» **TASK DIRECTIONS**:
Scan the data beneath this task and copy each line that includes "local".
-------------------------
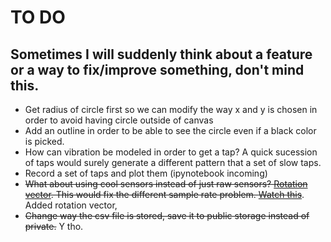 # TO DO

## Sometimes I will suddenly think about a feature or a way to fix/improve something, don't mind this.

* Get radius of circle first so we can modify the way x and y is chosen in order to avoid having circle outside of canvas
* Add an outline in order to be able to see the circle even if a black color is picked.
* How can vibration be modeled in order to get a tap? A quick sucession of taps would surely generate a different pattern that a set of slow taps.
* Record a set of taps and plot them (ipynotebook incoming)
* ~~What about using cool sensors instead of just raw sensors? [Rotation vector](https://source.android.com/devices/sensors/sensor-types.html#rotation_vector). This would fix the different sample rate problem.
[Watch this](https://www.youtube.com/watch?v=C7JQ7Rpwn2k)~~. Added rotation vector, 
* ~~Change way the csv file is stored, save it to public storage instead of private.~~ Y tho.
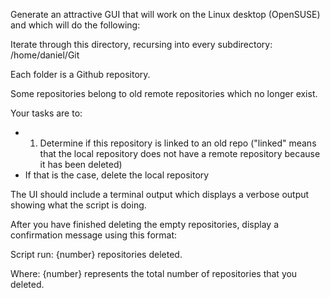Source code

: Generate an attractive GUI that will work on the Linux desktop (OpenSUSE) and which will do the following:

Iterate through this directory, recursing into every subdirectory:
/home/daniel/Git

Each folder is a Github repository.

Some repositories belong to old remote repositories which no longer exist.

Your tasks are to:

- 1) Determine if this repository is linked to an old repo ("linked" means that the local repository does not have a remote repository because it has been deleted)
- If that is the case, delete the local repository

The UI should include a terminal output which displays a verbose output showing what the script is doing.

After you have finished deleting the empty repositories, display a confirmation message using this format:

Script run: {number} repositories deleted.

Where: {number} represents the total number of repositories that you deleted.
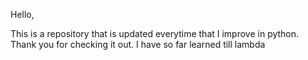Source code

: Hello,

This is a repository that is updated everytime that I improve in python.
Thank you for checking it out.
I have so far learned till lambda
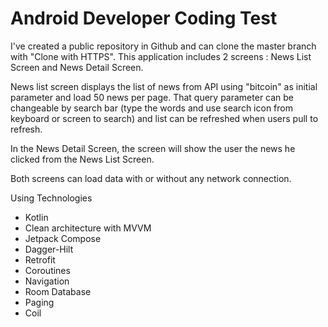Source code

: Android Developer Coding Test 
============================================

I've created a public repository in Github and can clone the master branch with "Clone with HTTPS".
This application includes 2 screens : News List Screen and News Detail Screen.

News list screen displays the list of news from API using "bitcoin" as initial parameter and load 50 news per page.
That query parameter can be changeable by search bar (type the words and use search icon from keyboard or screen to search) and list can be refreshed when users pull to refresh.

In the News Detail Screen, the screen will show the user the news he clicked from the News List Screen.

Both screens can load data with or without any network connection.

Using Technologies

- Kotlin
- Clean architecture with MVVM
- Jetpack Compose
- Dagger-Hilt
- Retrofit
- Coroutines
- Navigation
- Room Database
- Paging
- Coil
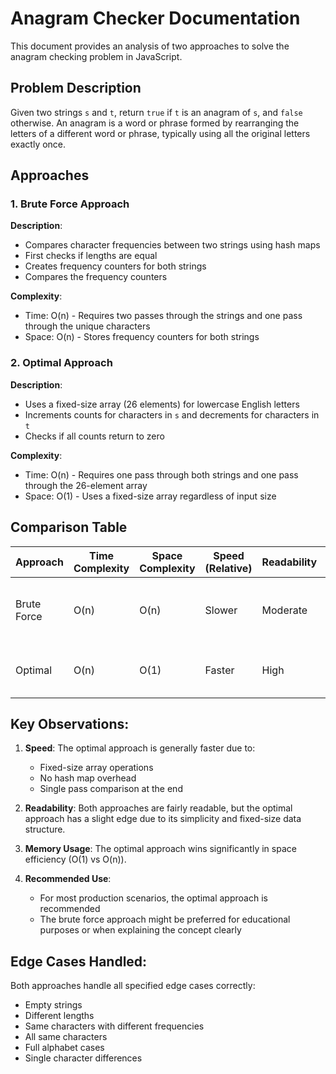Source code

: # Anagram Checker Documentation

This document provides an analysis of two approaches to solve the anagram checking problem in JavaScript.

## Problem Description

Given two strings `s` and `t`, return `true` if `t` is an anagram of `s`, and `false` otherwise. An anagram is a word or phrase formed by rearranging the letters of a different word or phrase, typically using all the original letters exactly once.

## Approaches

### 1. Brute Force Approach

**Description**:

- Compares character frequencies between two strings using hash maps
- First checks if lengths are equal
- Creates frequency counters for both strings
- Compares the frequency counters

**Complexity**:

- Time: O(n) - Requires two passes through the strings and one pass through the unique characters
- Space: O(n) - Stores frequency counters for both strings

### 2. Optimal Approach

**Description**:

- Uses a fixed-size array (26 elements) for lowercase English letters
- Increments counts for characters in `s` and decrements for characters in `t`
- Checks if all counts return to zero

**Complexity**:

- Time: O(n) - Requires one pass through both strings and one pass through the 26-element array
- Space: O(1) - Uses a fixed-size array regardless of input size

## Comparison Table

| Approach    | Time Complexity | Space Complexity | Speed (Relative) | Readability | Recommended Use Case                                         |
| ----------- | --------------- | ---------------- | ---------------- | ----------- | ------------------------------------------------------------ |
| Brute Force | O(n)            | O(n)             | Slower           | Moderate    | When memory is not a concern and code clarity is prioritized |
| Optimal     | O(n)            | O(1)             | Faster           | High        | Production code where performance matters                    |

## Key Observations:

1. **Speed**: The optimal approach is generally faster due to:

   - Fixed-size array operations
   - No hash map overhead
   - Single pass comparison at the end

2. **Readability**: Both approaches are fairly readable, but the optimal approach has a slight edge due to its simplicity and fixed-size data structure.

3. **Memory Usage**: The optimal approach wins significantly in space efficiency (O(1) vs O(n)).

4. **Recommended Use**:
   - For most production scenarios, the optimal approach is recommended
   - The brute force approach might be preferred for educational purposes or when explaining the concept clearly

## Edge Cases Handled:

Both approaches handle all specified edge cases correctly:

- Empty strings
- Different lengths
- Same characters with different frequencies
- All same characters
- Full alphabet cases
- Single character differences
-------------------------
» **REPLY TO THE TASK**:
- 1) Determine if this repository is linked to an old repo ("linked" means that the local repository does not have a remote repository because it has been deleted)
- If that is the case, delete the local repository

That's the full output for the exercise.